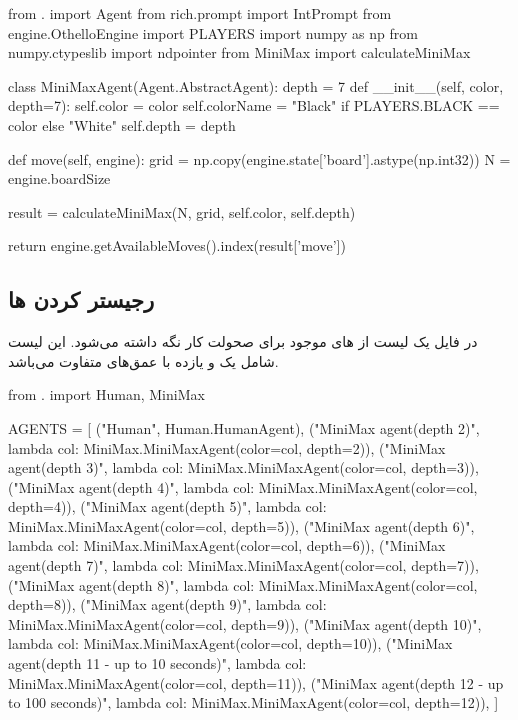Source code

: \begin{latin}
\begin{python}
from . import Agent
from rich.prompt import IntPrompt
from engine.OthelloEngine import PLAYERS
import numpy as np
from numpy.ctypeslib import ndpointer
from MiniMax import calculateMiniMax

class MiniMaxAgent(Agent.AbstractAgent):
    depth = 7
    def __init__(self, color, depth=7):
        self.color = color
        self.colorName = "Black" if PLAYERS.BLACK == color else "White"
        self.depth = depth


    def move(self, engine):
        grid = np.copy(engine.state['board'].astype(np.int32))
        N = engine.boardSize

        result = calculateMiniMax(N, grid, self.color,
                self.depth)

        return engine.getAvailableMoves().index(result['move'])
        

\end{python}
\end{latin}

\subsection{رجیستر کردن ها }

در فایل
یک لیست از 
های موجود برای صحولت کار
نگه داشته می‌شود.
این لیست شامل یک
و 
یازده
با عمق‌های متفاوت می‌باشد.

\begin{latin}
\begin{python}
from . import Human, MiniMax


AGENTS = [
        ("Human", Human.HumanAgent), 
        ("MiniMax agent(depth 2)", lambda col: MiniMax.MiniMaxAgent(color=col,
            depth=2)),
        ("MiniMax agent(depth 3)", lambda col: MiniMax.MiniMaxAgent(color=col,
            depth=3)),
        ("MiniMax agent(depth 4)", lambda col: MiniMax.MiniMaxAgent(color=col,
            depth=4)),
        ("MiniMax agent(depth 5)", lambda col: MiniMax.MiniMaxAgent(color=col,
            depth=5)),
        ("MiniMax agent(depth 6)", lambda col: MiniMax.MiniMaxAgent(color=col,
            depth=6)),
        ("MiniMax agent(depth 7)", lambda col: MiniMax.MiniMaxAgent(color=col,
            depth=7)),
        ("MiniMax agent(depth 8)", lambda col: MiniMax.MiniMaxAgent(color=col,
            depth=8)),
        ("MiniMax agent(depth 9)", lambda col: MiniMax.MiniMaxAgent(color=col,
            depth=9)),
        ("MiniMax agent(depth 10)", lambda col: MiniMax.MiniMaxAgent(color=col,
            depth=10)),
        ("MiniMax agent(depth 11 - up to 10 seconds)", lambda col: MiniMax.MiniMaxAgent(color=col,
            depth=11)),
        ("MiniMax agent(depth 12 - up to 100 seconds)", lambda col: MiniMax.MiniMaxAgent(color=col,
            depth=12)),
        ]
\end{python}
\end{latin}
————————
The problem:
Search the data above for the string "MiniMaxAgent". Report every line where it is found.

Result of the task:
class MiniMaxAgent(Agent.AbstractAgent):
        ("MiniMax agent(depth 2)", lambda col: MiniMax.MiniMaxAgent(color=col,
        ("MiniMax agent(depth 3)", lambda col: MiniMax.MiniMaxAgent(color=col,
        ("MiniMax agent(depth 4)", lambda col: MiniMax.MiniMaxAgent(color=col,
        ("MiniMax agent(depth 5)", lambda col: MiniMax.MiniMaxAgent(color=col,
        ("MiniMax agent(depth 6)", lambda col: MiniMax.MiniMaxAgent(color=col,
        ("MiniMax agent(depth 7)", lambda col: MiniMax.MiniMaxAgent(color=col,
        ("MiniMax agent(depth 8)", lambda col: MiniMax.MiniMaxAgent(color=col,
        ("MiniMax agent(depth 9)", lambda col: MiniMax.MiniMaxAgent(color=col,
        ("MiniMax agent(depth 10)", lambda col: MiniMax.MiniMaxAgent(color=col,
        ("MiniMax agent(depth 11 - up to 10 seconds)", lambda col: MiniMax.MiniMaxAgent(color=col,
        ("MiniMax agent(depth 12 - up to 100 seconds)", lambda col: MiniMax.MiniMaxAgent(color=col,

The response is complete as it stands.